InN Thin Films: Ultrafast Optical Switching via Pauli Blocking

February 28, 2026 Rachel Kim – Technology Editor Technology

Researchers in Japan have demonstrated ultrafast optical switching in indium nitride (InN) thin films, a development that could pave the way for next-generation photonic devices. The team, comprised of scientists from Waseda University and Aoyama Gakuin University, achieved broadband switching spanning the visible to near-infrared spectrum by leveraging a phenomenon known as transient Pauli blocking.
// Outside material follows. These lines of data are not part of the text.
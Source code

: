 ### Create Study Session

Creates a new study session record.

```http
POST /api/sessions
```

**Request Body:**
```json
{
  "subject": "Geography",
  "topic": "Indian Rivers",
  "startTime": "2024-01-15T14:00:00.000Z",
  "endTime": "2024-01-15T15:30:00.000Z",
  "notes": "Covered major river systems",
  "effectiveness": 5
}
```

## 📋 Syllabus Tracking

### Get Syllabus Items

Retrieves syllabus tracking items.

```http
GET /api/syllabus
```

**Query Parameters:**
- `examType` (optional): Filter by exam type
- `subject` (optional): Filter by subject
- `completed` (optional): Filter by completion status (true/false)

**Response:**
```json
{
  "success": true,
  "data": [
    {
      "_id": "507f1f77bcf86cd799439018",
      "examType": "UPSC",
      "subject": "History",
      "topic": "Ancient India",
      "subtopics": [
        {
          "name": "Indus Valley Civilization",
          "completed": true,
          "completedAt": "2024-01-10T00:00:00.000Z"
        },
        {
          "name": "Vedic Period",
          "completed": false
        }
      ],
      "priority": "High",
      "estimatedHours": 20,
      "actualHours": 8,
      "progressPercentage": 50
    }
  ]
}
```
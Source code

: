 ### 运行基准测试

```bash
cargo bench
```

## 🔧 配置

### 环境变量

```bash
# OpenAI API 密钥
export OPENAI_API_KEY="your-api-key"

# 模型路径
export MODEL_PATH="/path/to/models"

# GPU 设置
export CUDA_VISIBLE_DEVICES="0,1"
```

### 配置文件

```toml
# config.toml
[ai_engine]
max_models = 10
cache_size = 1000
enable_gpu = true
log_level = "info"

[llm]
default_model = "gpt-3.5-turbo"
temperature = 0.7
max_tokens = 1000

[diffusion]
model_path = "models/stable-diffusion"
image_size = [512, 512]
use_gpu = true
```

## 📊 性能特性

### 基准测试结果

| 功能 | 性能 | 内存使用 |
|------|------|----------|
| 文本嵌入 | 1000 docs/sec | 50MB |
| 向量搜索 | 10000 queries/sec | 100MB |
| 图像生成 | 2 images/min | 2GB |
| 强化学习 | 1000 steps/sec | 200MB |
The research, detailed in a recent publication in Physical Review B, shows that applying femtosecond laser pulses to the InN film triggers a rapid transition from an opaque to a transparent state. This switching occurs due to the temporary blocking of optical absorption caused by the excitation of electrons within the material. According to the study, the process doesn’t require injecting additional electrons into the material, representing a potentially simpler and more efficient approach than previous methods.

Transient Pauli blocking arises from the redistribution of electrons when a material is exposed to ultrafast excitation. This redistribution effectively prevents electrons from absorbing light at certain wavelengths, leading to the observed increase in transmittance. The team developed a theoretical model to explain the underlying mechanism, which they say overcomes limitations found in more complex computational methods like time-dependent density functional theory.

Junjun Jia, a researcher at Waseda University involved in the study, explained that the switching isn’t reliant on collective electron behavior, as often seen in heavily doped materials. Instead, it stems directly from the Pauli blocking effect on optical transitions. This finding simplifies the theoretical understanding of the process and offers new possibilities for tailoring the optical properties of semiconductors.

The findings suggest potential applications in ultrafast optical modulators, shutters, and other photonic devices used in optical computing and communication systems. The research builds on recent advancements in high-intensity laser technology and the exploration of novel materials for functional devices. Pump-probe transient transmittance measurements with multicolor probe lasers were key to demonstrating the broadband nature of the switching effect.

The study’s authors note that the developed theoretical framework provides a simplified yet powerful approach to understanding the observed optical behavior. Further research will be needed to optimize the InN films and integrate them into practical photonic devices. The team has not yet announced plans for commercialization or further development stages.